PHP performant search a text for given usernames

Question

I am currently dealing with a performance issue where I cannot find a way to fix it. I want to search a text for usernames mentioned with the @ sign in front. The list of usernames is available as PHP array.

The problem is usernames may contain spaces or other special characters. There is no limitation for it. So I can't find a regex dealing with that. Currently I am using a function which gets the whole line after the @ and checks char by char which usernames could match for this mention, until there is just one username left which totally matches the mention. But for a long text with 5 mentions it takes several seconds (!!!) to finish. for more than 20 mentions the script runs endlessly.

I have some ideas, but I don't know if they may work.

Going through username list (could be >1.000 names or more) and search for all @Username without regex, just string search. I would say this would be far more inefficient.
Checking on writing the usernames with JavaScript if space or punctual sign is inside the username and then surround it with quotation marks. Like @"User Name". Don't like that idea, that looks dirty for the user.
Don't start with one character, but maybe 4. and if no match, go back. So same principle like on sorting algorithms. Divide and Conquer. Could be difficult to implement and will maybe lead to nothing.

How does Facebook or twitter and any other site do this? Are they parsing the text directly while typing and saving the mentioned usernames directly in the stored text of the message?

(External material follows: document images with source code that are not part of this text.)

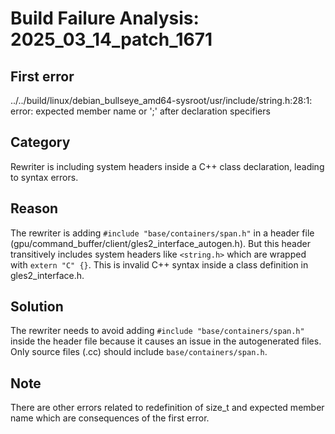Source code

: # Build Failure Analysis: 2025_03_14_patch_1671

## First error

../../build/linux/debian_bullseye_amd64-sysroot/usr/include/string.h:28:1: error: expected member name or ';' after declaration specifiers

## Category
Rewriter is including system headers inside a C++ class declaration, leading to syntax errors.

## Reason
The rewriter is adding `#include "base/containers/span.h"` in a header file (gpu/command_buffer/client/gles2_interface_autogen.h). But this header transitively includes system headers like `<string.h>` which are wrapped with `extern "C" {}`. This is invalid C++ syntax inside a class definition in gles2_interface.h.

## Solution
The rewriter needs to avoid adding `#include "base/containers/span.h"` inside the header file because it causes an issue in the autogenerated files. Only source files (.cc) should include `base/containers/span.h`.

## Note
There are other errors related to redefinition of size_t and expected member name which are consequences of the first error.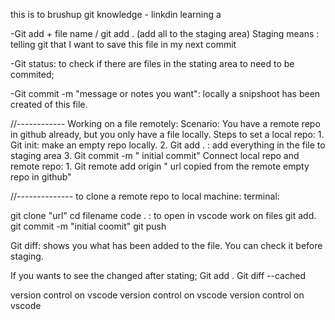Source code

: 
this is to brushup git knowledge - linkdin learning 
a

-Git add + file name / git add . (add all to the staging area)
Staging means : telling git that I want to save this file in my next commit

-Git status: to check if there are files in the stating area to need to be commited;

-Git commit -m "message or notes you want": locally a snipshoot has been created of this file.

//------------
Working on a file remotely:
Scenario:
You have a remote repo in github already, but you only have a file locally.
Steps to set a local repo: 
    1. Git init: make an empty repo locally.
    2. Git add . : add everything in the file to staging area
    3. Git commit -m " initial commit"
Connect local repo and remote repo:
    1. Git remote add origin " url copied from the remote empty repo in github"

//--------------
to clone a remote repo to local machine:
terminal:

git clone "url"
cd filename
code . : to open in vscode
work on files
git add.
git commit -m "initial coomit"
git push


Git diff: shows you what has been added to the file.
You can check it before staging.

If you wants to see the changed after stating;
Git add .
Git diff --cached

version control on vscode
version control on vscode
version control on vscode
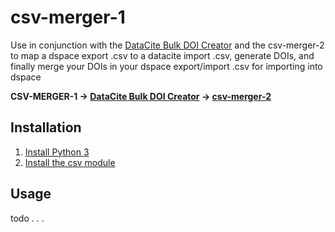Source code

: # csv-merger-1 

Use in conjunction with the [DataCite Bulk DOI Creator](https://github.com/VIULibrary/datacite-bulk-doi-creator) and the csv-merger-2 to map a dspace export .csv to a datacite import .csv, generate DOIs, and finally merge your DOIs in your dspace export/import .csv for importing into dspace

**CSV-MERGER-1 &rarr; [DataCite Bulk DOI Creator](https://github.com/VIULibrary/datacite-bulk-doi-creator) &rarr; [csv-merger-2](https://github.com/VIULibrary/csv-merger-2)**


## Installation
1. [Install Python 3](https://www.python.org/about/gettingstarted/)
2. [Install the csv module](https://docs.python.org/3/installing/index.html)


## Usage
todo . . .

This is my current function:

$regular_expression_match = '#(?:^|\\s)@(.+?)(?:\n|$)#';
$matches = false;
$offset = 0;

while (preg_match($regular_expression_match, $post_text, $matches, PREG_OFFSET_CAPTURE, $offset))
{
    $line = $matches[1][0];
    $search_string = substr($line, 0, 1);
    $filtered_usernames = array_keys($user_list);
    $matched_username = false;

    // Loop, make the search string one by one char longer and see if we have still usernames matching
    while (count($filtered_usernames) > 1)
    {
        $filtered_usernames = array_filter($filtered_usernames, function ($username_clean) use ($search_string, &$matched_username) {
            $search_string = utf8_clean_string($search_string);

            if (strlen($username_clean) == strlen($search_string))
            {
                if ($username_clean == $search_string)
                {
                    $matched_username = $username_clean;
                }
                return false;
            }

            return (substr($username_clean, 0, strlen($search_string)) == $search_string);
        });

        if ($search_string == $line)
        {
            // We have reached the end of the line, so stop
            break;
        }
        $search_string = substr($line, 0, strlen($search_string) + 1);
    }

    //  If there is still one in filter, we check if it is matching
    $first_username = reset($filtered_usernames);
    if (count($filtered_usernames) == 1 && utf8_clean_string(substr($line, 0, strlen($first_username))) == $first_username)
    {
        $matched_username = $first_username;
    }

    // We can assume that $matched_username is the longest matching username we have found due to iteration with growing search_string
    // So we use it now as the only match (Even if there are maybe shorter usernames matching too. But this is nothing we can solve here,
    // This needs to be handled by the user, honestly. There is a autocomplete popup which tells the other, longer fitting name if the user is still typing,
    // and if he continues to enter the full name, I think it is okay to choose the longer name as the chosen one.)
    if ($matched_username)
    {
        $startpos = $matches[1][1];

        // We need to get the endpos, cause the username is cleaned and the real string might be longer
        $full_username = substr($post_text, $startpos, strlen($matched_username));
        while (utf8_clean_string($full_username) != $matched_username)
        {
            $full_username = substr($post_text, $startpos, strlen($full_username) + 1);
        }

        $length = strlen($full_username);
        $user_data = $user_list[$matched_username];

        $mentioned[] = array_merge($user_data, array(
            'type'          => self::MENTION_AT,
            'start'         => $startpos,
            'length'        => $length,
        ));
    }

    $offset = $matches[0][1] + strlen($search_string);
}

Which way would you go? The problem is the text will be displayed often and parsing it every time will consume a lot of time, but I don't want to heavily modify what the user had entered as text.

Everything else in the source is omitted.